Wednesday, April 17, 2013

Wear and tear, turf and hands

Looking close at Nature's wear and tear.2. I am tempted at a later stage to separate the bird perched on a container top right. Perhaps I will later.

Only readers of The Financial Times are deemed to deserve a review of the current Durer exhibition  in Washington (Last Saturday's edition). Delightful it would be to be able to drop in to see The water colour called The Great Piece of Turf painted in 1503.  It shows a square meter of what I suppose we would call weeds: grasses, dandelions. lungwort and the like growing out of boggy land. A simple transcendent composition revealing the beauty  that resides in what is considered ordinary and is so often overlooked. The reproduction from the article is in my scrap album, but how good to be able to pop on to a plane and see the original and the other work displayed including wonderful studies of hands, as you might expect from the draughtsman responsible for the famous drawing of praying hands.

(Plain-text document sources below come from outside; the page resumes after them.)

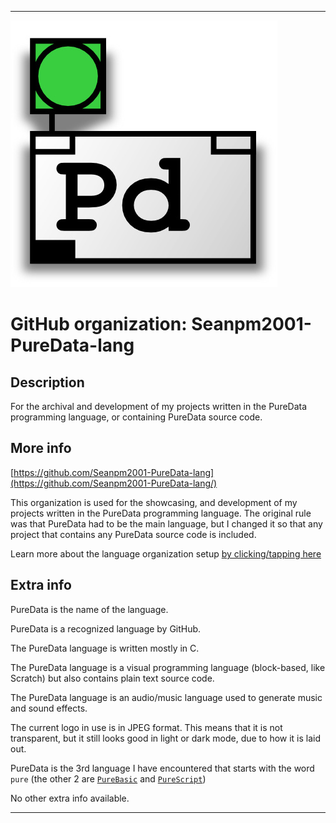 
***

<!--
<details open><summary><p>Click/tap here to expand/collapse the full resolution (vector) logo for this project</p></summary>

![ failed to load. The file may be missing or corrupt. Check the file path for errors first.](/AdditionalInfo/2/Seanpm2001-PureData-lang-lang/ML_logo.svg)

</details>

<details><summary><p>Click/tap here to expand/collapse the non-vector (raster) logo for this project</p></summary>
!-->

![PureData427px.jpeg failed to load. The file may be missing or corrupt. Check the file path for errors first.](/AdditionalInfo/2/Seanpm2001-PureData-lang/PureData427px.jpeg)

<!--
</details>
!-->

# GitHub organization: Seanpm2001-PureData-lang

## Description

For the archival and development of my projects written in the PureData programming language, or containing PureData source code.

## More info

[https://github.com/Seanpm2001-PureData-lang](https://github.com/Seanpm2001-PureData-lang/)

This organization is used for the showcasing, and development of my projects written in the PureData programming language. The original rule was that PureData had to be the main language, but I changed it so that any project that contains any PureData source code is included.

Learn more about the language organization setup [by clicking/tapping here](/AdditionalInfo/LanguageOrgs/README.md)

## Extra info

PureData is the name of the language.

PureData is a recognized language by GitHub.

The PureData language is written mostly in C.

The PureData language is a visual programming language (block-based, like Scratch) but also contains plain text source code.

The PureData language is an audio/music language used to generate music and sound effects.

The current logo in use is in JPEG format. This means that it is not transparent, but it still looks good in light or dark mode, due to how it is laid out.

PureData is the 3rd language I have encountered that starts with the word `pure` (the other 2 are [`PureBasic`](/AdditionalInfo/2/Seanpm2001-PureBasic-lang/) and [`PureScript`](/AdditionalInfo/1/Seanpm2001-PureScript-lang/))

<!-- The logo currently in use is in GIF format, but is not animated.!-->

<!--I don't know what PureData-lang stands for, in the sense of programming languages. !-->

No other extra info available.

***
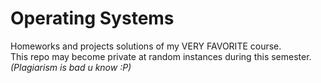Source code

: # Operating Systems

Homeworks and projects solutions of my VERY FAVORITE course.  
This repo may become private at random instances during this semester.  
_(Plagiarism is bad u know :P)_  
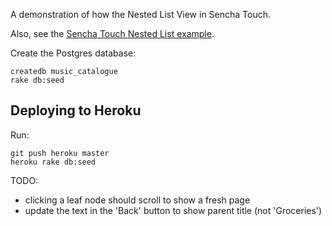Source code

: A demonstration of how the Nested List View in Sencha Touch.

Also, see the [Sencha Touch Nested List example][eg].

Create the Postgres database:

    createdb music_catalogue
    rake db:seed

## Deploying to Heroku ##

Run:

    git push heroku master
    heroku rake db:seed

TODO:

* clicking a leaf node should scroll to show a fresh page
* update the text in the 'Back' button to show parent title (not 'Groceries')

[eg]: http://dev.sencha.com/deploy/touch/examples/nestedlist/
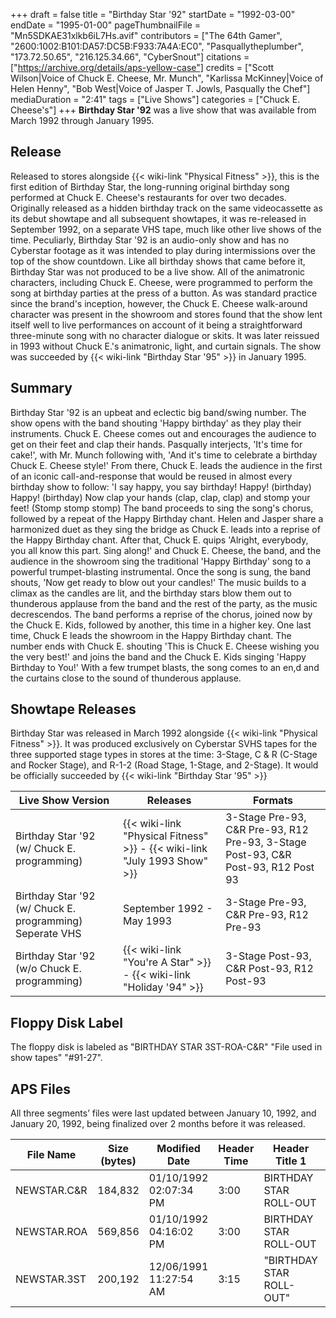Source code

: +++
draft = false
title = "Birthday Star '92"
startDate = "1992-03-00"
endDate = "1995-01-00"
pageThumbnailFile = "Mn5SDKAE31xlkb6iL7Hs.avif"
contributors = ["The 64th Gamer", "2600:1002:B101:DA57:DC5B:F933:7A4A:EC0", "Pasquallytheplumber", "173.72.50.65", "216.125.34.66", "CyberSnout"]
citations = ["https://archive.org/details/aps-yellow-case"]
credits = ["Scott Wilson|Voice of Chuck E. Cheese, Mr. Munch", "Karlissa McKinney|Voice of Helen Henny", "Bob West|Voice of Jasper T. Jowls, Pasqually the Chef"]
mediaDuration = "2:41"
tags = ["Live Shows"]
categories = ["Chuck E. Cheese's"]
+++
**Birthday Star '92** was a live show that was available from March 1992 through January 1995.

## Release

Released to stores alongside {{< wiki-link "Physical Fitness" >}}, this is the first edition of Birthday Star, the long-running original birthday song performed at Chuck E. Cheese's restaurants for over two decades. Originally released as a hidden birthday track on the same videocassette as its debut showtape and all subsequent showtapes, it was re-released in September 1992, on a separate VHS tape, much like other live shows of the time. Peculiarly, Birthday Star '92 is an audio-only show and has no Cyberstar footage as it was intended to play during intermissions over the top of the show countdown. Like all birthday shows that came before it, Birthday Star was not produced to be a live show. All of the animatronic characters, including Chuck E. Cheese, were programmed to perform the song at birthday parties at the press of a button. As was standard practice since the brand's inception, however, the Chuck E. Cheese walk-around character was present in the showroom and stores found that the show lent itself well to live performances on account of it being a straightforward three-minute song with no character dialogue or skits. It was later reissued in 1993 without Chuck E.'s animatronic, light, and curtain signals. The show was succeeded by {{< wiki-link "Birthday Star '95" >}} in January 1995.

## Summary

Birthday Star '92 is an upbeat and eclectic big band/swing number. The show opens with the band shouting 'Happy birthday' as they play their instruments. Chuck E. Cheese comes out and encourages the audience to get on their feet and clap their hands. Pasqually interjects, 'It's time for cake!', with Mr. Munch following with, 'And it's time to celebrate a birthday Chuck E. Cheese style!' From there, Chuck E. leads the audience in the first of an iconic call-and-response that would be reused in almost every birthday show to follow: 'I say happy, you say birthday! Happy! (birthday) Happy! (birthday) Now clap your hands (clap, clap, clap) and stomp your feet! (Stomp stomp stomp) The band proceeds to sing the song's chorus, followed by a repeat of the Happy Birthday chant. Helen and Jasper share a harmonized duet as they sing the bridge as Chuck E. leads into a reprise of the Happy Birthday chant. After that, Chuck E. quips 'Alright, everybody, you all know this part. Sing along!' and Chuck E. Cheese, the band, and the audience in the showroom sing the traditional 'Happy Birthday' song to a powerful trumpet-blasting instrumental. Once the song is sung, the band shouts, 'Now get ready to blow out your candles!' The music builds to a climax as the candles are lit, and the birthday stars blow them out to thunderous applause from the band and the rest of the party, as the music decrescendos. The band performs a reprise of the chorus, joined now by the Chuck E. Kids, followed by another, this time in a higher key. One last time, Chuck E leads the showroom in the Happy Birthday chant. The number ends with Chuck E. shouting 'This is Chuck E. Cheese wishing you the very best!' and joins the band and the Chuck E. Kids singing 'Happy Birthday to You!' With a few trumpet blasts, the song comes to an en,d and the curtains close to the sound of thunderous applause.

## Showtape Releases

Birthday Star was released in March 1992 alongside {{< wiki-link "Physical Fitness" >}}. It was produced exclusively on Cyberstar SVHS tapes for the three supported stage types in stores at the time: 3-Stage, C & R (C-Stage and Rocker Stage), and R-1-2 (Road Stage, 1-Stage, and 2-Stage). It would be officially succeeded by {{< wiki-link "Birthday Star '95" >}}

| Live Show Version                            | Releases                                                                  | Formats                                                                           |
| -------------------------------------------- | ------------------------------------------------------------------------- | --------------------------------------------------------------------------------- |
| Birthday Star '92 (w/ Chuck E. programming)  | {{< wiki-link "Physical Fitness" >}} - {{< wiki-link "July 1993 Show" >}} | 3-Stage Pre-93, C&R Pre-93, R12 Pre-93, 3-Stage Post-93, C&R Post-93, R12 Post 93 |
| Birthday Star '92 (w/ Chuck E. programming) Seperate VHS  | September 1992 - May 1993 | 3-Stage Pre-93, C&R Pre-93, R12 Pre-93|
| Birthday Star '92 (w/o Chuck E. programming) | {{< wiki-link "You're A Star" >}} - {{< wiki-link "Holiday '94" >}}       | 3-Stage Post-93, C&R Post-93, R12 Post-93  |

## Floppy Disk Label
The floppy disk is labeled as "BIRTHDAY STAR 3ST-ROA-C&R" "File used in show tapes" "#91-27".

## APS Files
All three segments’ files were last updated between January 10, 1992, and January 20, 1992, being finalized over 2 months before it was released.

| File Name | Size (bytes) | Modified Date| Header Time | Header Title 1 | Header Title 2 |
| ----------- | ------------ | ---------------------- | ----------- | --------------------------------------------- | -------------------------------------- |
| NEWSTAR.C&R | 184,832| 01/10/1992 02:07:34 PM | 3:00        | BIRTHDAY STAR ROLL-OUT| "released to field 3-92"|
| NEWSTAR.ROA | 569,856| 01/10/1992 04:16:02 PM | 3:00        | BIRTHDAY STAR ROLL-OUT| "released to field 3-92"|
| NEWSTAR.3ST| 200,192 | 12/06/1991 11:27:54 AM | 3:15        | "BIRTHDAY STAR ROLL-OUT" | RELEASED MARCH '92 |

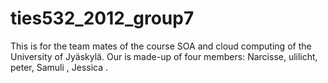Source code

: ties532_2012_group7
===================

This is for the team mates of the course SOA and cloud computing of the University of Jyäskylä.
Our is made-up of four members:
Narcisse, 
ulilicht, 
peter, 
Samuli , 
Jessica .

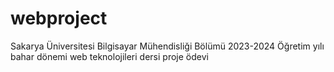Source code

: # webproject
Sakarya Üniversitesi Bilgisayar Mühendisliği Bölümü 2023-2024 Öğretim yılı bahar dönemi web teknolojileri dersi proje ödevi

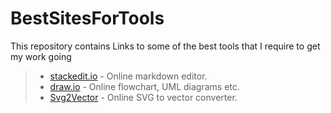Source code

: # BestSitesForTools
This repository contains Links to some of the best tools that I require to get my work going

> - [stackedit.io](https://stackedit.io/) - Online markdown editor.
> - [draw.io](https://app.diagrams.net/) - Online flowchart, UML diagrams etc.
> - [Svg2Vector](https://svg2vector.com/) - Online SVG to vector converter.
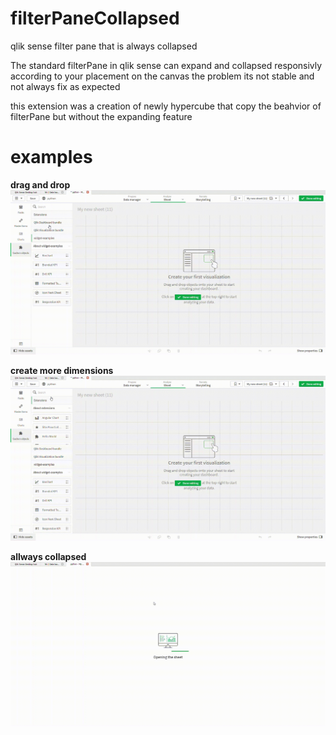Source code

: # filterPaneCollapsed
qlik sense filter pane that is always collapsed

The standard filterPane in qlik sense can expand and collapsed responsivly according to your placement on the canvas
the problem its not stable and not always fix as expected

this extension was a creation of newly hypercube that copy the beahvior of filterPane but without the expanding feature

# examples
**drag and drop**
![](filterPaneCollapsed01.gif)


**create more dimensions**
![](filterPaneCollapsed02.gif)

**allways collapsed**
![](filterPaneCollapsed03.gif)
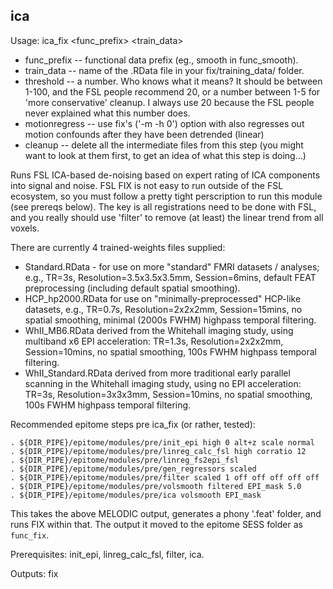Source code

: ica
---
Usage: ica_fix <func_prefix> <train_data> <threshold>

+ func_prefix -- functional data prefix (eg., smooth in func_smooth).
+ train_data -- name of the .RData file in your fix/training_data/ folder.
+ threshold -- a number. Who knows what it means? It should be between 1-100, and the FSL people recommend 20, or a number between 1-5 for 'more conservative' cleanup. I always use 20 because the FSL people never explained what this number does.
+ motionregress -- use fix's ('-m -h 0') option with also regresses out motion confounds after they have been detrended (linear)
+ cleanup -- delete all the intermediate files from this step (you might want to look at them first, to get an idea of what this step is doing...)

Runs FSL ICA-based de-noising based on expert rating of ICA components into signal and noise. FSL FIX is not easy to run outside of the FSL ecosystem, so you must follow a pretty tight perscription to run this module (see prereqs below). The key is all registrations need to be done with FSL, and you really should use 'filter' to remove (at least) the linear trend from all voxels.

There are currently 4 trained-weights files supplied:

+ Standard.RData - for use on more "standard" FMRI datasets / analyses; e.g., TR=3s, Resolution=3.5x3.5x3.5mm, Session=6mins, default FEAT preprocessing (including default spatial smoothing).
+ HCP_hp2000.RData for use on "minimally-preprocessed" HCP-like datasets, e.g., TR=0.7s, Resolution=2x2x2mm, Session=15mins, no spatial smoothing, minimal (2000s FWHM) highpass temporal filtering.
+ WhII_MB6.RData derived from the Whitehall imaging study, using multiband x6 EPI acceleration: TR=1.3s, Resolution=2x2x2mm, Session=10mins, no spatial smoothing, 100s FWHM highpass temporal filtering.
+ WhII_Standard.RData derived from more traditional early parallel scanning in the Whitehall imaging study, using no EPI acceleration: TR=3s, Resolution=3x3x3mm, Session=10mins, no spatial smoothing, 100s FWHM highpass temporal filtering.

Recommended epitome steps pre ica_fix (or rather, tested):

    . ${DIR_PIPE}/epitome/modules/pre/init_epi high 0 alt+z scale normal
    . ${DIR_PIPE}/epitome/modules/pre/linreg_calc_fsl high corratio 12
    . ${DIR_PIPE}/epitome/modules/pre/linreg_fs2epi_fsl
    . ${DIR_PIPE}/epitome/modules/pre/gen_regressors scaled
    . ${DIR_PIPE}/epitome/modules/pre/filter scaled 1 off off off off off
    . ${DIR_PIPE}/epitome/modules/pre/volsmooth filtered EPI_mask 5.0
    . ${DIR_PIPE}/epitome/modules/pre/ica volsmooth EPI_mask

This takes the above MELODIC output, generates a phony '.feat' folder, and runs FIX within that. The output it moved to the epitome SESS folder as `func_fix`.

Prerequisites: init_epi, linreg_calc_fsl, filter, ica.

Outputs: fix
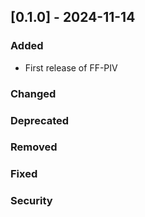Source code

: ## [0.1.0] - 2024-11-14
### Added
* First release of FF-PIV

### Changed
### Deprecated
### Removed
### Fixed
### Security
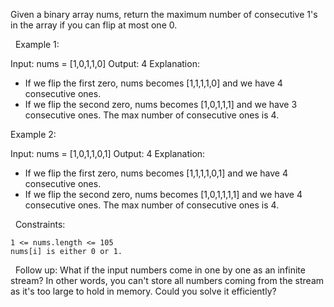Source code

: Given a binary array nums, return the maximum number of consecutive 1's in the array if you can flip at most one 0.

 
Example 1:

Input: nums = [1,0,1,1,0]
Output: 4
Explanation: 
- If we flip the first zero, nums becomes [1,1,1,1,0] and we have 4 consecutive ones.
- If we flip the second zero, nums becomes [1,0,1,1,1] and we have 3 consecutive ones.
The max number of consecutive ones is 4.


Example 2:

Input: nums = [1,0,1,1,0,1]
Output: 4
Explanation: 
- If we flip the first zero, nums becomes [1,1,1,1,0,1] and we have 4 consecutive ones.
- If we flip the second zero, nums becomes [1,0,1,1,1,1] and we have 4 consecutive ones.
The max number of consecutive ones is 4.


 
Constraints:


	1 <= nums.length <= 105
	nums[i] is either 0 or 1.


 
Follow up: What if the input numbers come in one by one as an infinite stream? In other words, you can't store all numbers coming from the stream as it's too large to hold in memory. Could you solve it efficiently?
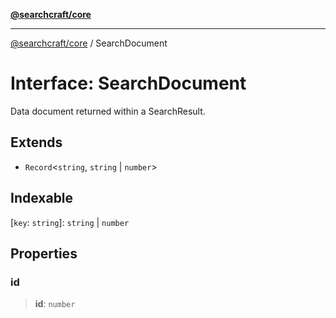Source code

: [**@searchcraft/core**](/reference/sdk/core/README.md)

***

[@searchcraft/core](/reference/sdk/core/globals.md) / SearchDocument

# Interface: SearchDocument

Data document returned within a SearchResult.

## Extends

- `Record`\<`string`, `string` \| `number`\>

## Indexable

\[`key`: `string`\]: `string` \| `number`

## Properties

### id

> **id**: `number`
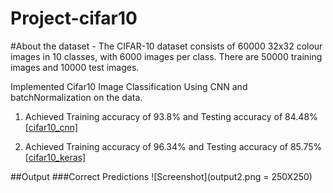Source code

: # Project-cifar10

#About the dataset - The CIFAR-10 dataset consists of 60000 32x32 colour images in 10 classes, with 6000 images per class. There are 50000 training images and 10000 test images.

Implemented Cifar10 Image Classification Using CNN and batchNormalization on the data.

1. Achieved Training accuracy of 93.8% and Testing accuracy of 84.48% [[cifar10_cnn]](https://github.com/anurag2996/Project-cifar10/blob/master/cifar10_cnn.ipynb)

2. Achieved Training accuracy of 96.34% and Testing accuracy of 85.75% [[cifar10_keras]](https://github.com/anurag2996/Project-cifar10/blob/master/cifar10_keras_2.ipynb)

##Output
###Correct Predictions
![Screenshot](output2.png = 250X250)
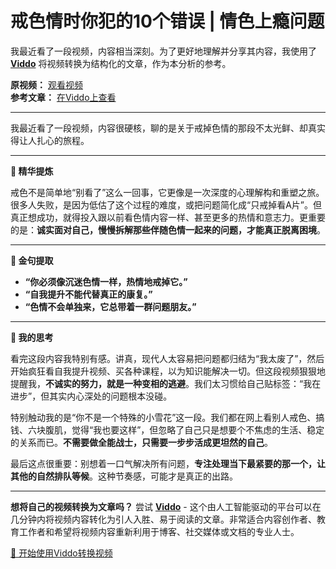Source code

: # 戒色情时你犯的10个错误 | 情色上瘾问题

我最近看了一段视频，内容相当深刻。为了更好地理解并分享其内容，我使用了 **[Viddo](https://viddo.pro/)** 将视频转换为结构化的文章，作为本分析的参考。

**原视频：** [观看视频](https://www.youtube.com/watch?v=UWJCKQwCXR4)  
**参考文章：** [在Viddo上查看](https://viddo.pro/zh/video-result/22fa1819-7279-4682-be50-0d4ed6a6256a)

---

我最近看了一段视频，内容很硬核，聊的是关于戒掉色情的那段不太光鲜、却真实得让人扎心的旅程。

---

**📌 精华提炼**

戒色不是简单地“别看了”这么一回事，它更像是一次深度的心理解构和重塑之旅。很多人失败，是因为低估了这个过程的难度，或把问题简化成“只戒掉看A片”。但真正想成功，就得投入跟以前看色情内容一样、甚至更多的热情和意志力。更重要的是：**诚实面对自己，慢慢拆解那些伴随色情一起来的问题，才能真正脱离困境**。

---

**💬 金句提取**

- **“你必须像沉迷色情一样，热情地戒掉它。”**
- **“自我提升不能代替真正的康复。”**
- **“色情不会单独来，它总带着一群问题朋友。”**

---

**🧠 我的思考**

看完这段内容我特别有感。讲真，现代人太容易把问题都归结为“我太废了”，然后开始疯狂看自我提升视频、买各种课程，以为知识能解决一切。但这段视频狠狠地提醒我，**不诚实的努力，就是一种变相的逃避**。我们太习惯给自己贴标签：“我在进步”，但其实内心深处的问题根本没碰。

特别触动我的是“你不是一个特殊的小雪花”这一段。我们都在网上看别人戒色、搞钱、六块腹肌，觉得“我也要这样”，但忽略了自己只是想要个不焦虑的生活、稳定的关系而已。**不需要做全能战士，只需要一步步活成更坦然的自己**。

最后这点很重要：别想着一口气解决所有问题，**专注处理当下最紧要的那一个，让其他的自然排队等候**。这种节奏感，可能才是真正的出路。

---

**想将自己的视频转换为文章吗？** 尝试 **[Viddo](https://viddo.pro/)** - 这个由人工智能驱动的平台可以在几分钟内将视频内容转化为引人入胜、易于阅读的文章。非常适合内容创作者、教育工作者和希望将视频内容重新利用于博客、社交媒体或文档的专业人士。

[🚀 开始使用Viddo转换视频](https://viddo.pro/)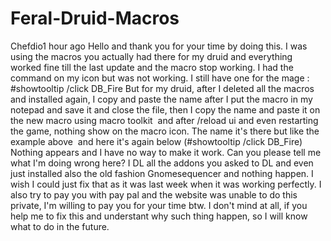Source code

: # Feral-Druid-Macros
  Chefdio1 hour ago Hello and thank you for your time by doing this. I was using the macros you actually had there for my druid and everything worked fine till the last update and the macro stop working. I had the command on my icon but was not working. I still have one for the mage : #showtooltip /click DB_Fire But for my druid, after I deleted all the macros and installed again, I copy and paste the name after I put the macro in my notepad and save it and close the file, then I copy the name and paste it on the new macro using macro toolkit  and after /reload ui and even restarting the game, nothing show on the macro icon. The name it's there but like the example above  and here it's again below (#showtooltip /click DB_Fire) Nothing appears and I have no way to make it work. Can you please tell me what I'm doing wrong here? I DL all the addons you asked to DL and even just installed also the old fashion Gnomesequencer and nothing happen. I wish I could just fix that as it was last week when it was working perfectly. I also try to pay you with pay pal and the website was unable to do this private, I'm willing to pay you for your time btw. I don't mind at all, if you help me to fix this and understant why such thing happen, so I will know what to do in the future.

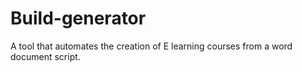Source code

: # Build-generator
A tool that automates the creation of E learning courses from a word document script.
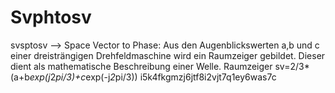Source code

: # Svphtosv
svsptosv --&gt; Space Vector to Phase: Aus den Augenblickswerten a,b und c einer dreisträngigen Drehfeldmaschine wird ein Raumzeiger gebildet. Dieser dient als mathematische Beschreibung einer Welle. Raumzeiger sv=2/3*(a+b*exp(j*2*pi/3)+c*exp(-j*2*pi/3))</text>
      <sha1>i5k4fkgmzj6jtf8i2vjt7q1ey6was7c</sha1>
    </revision>
  </page>
</mediawiki>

Just recently I have noticed in myself  a need to have my hands free while out and about. The reason is simple. I want to be able quickly  to produce my camera from one pocket and, because my memory is so poor that I have to monitor what is going on round me and the thoughts which come into my head as they occur, my notebook and pen from the other.

2 comments:

Ellena said...

Oh, thanks, I had missed that.

Lucas said...

Yes. I see the bird, a plump fledgling with feathers puffed out.
The reference to camera and notebook recalls a fact from a magazine: photography means literally, "writing with light."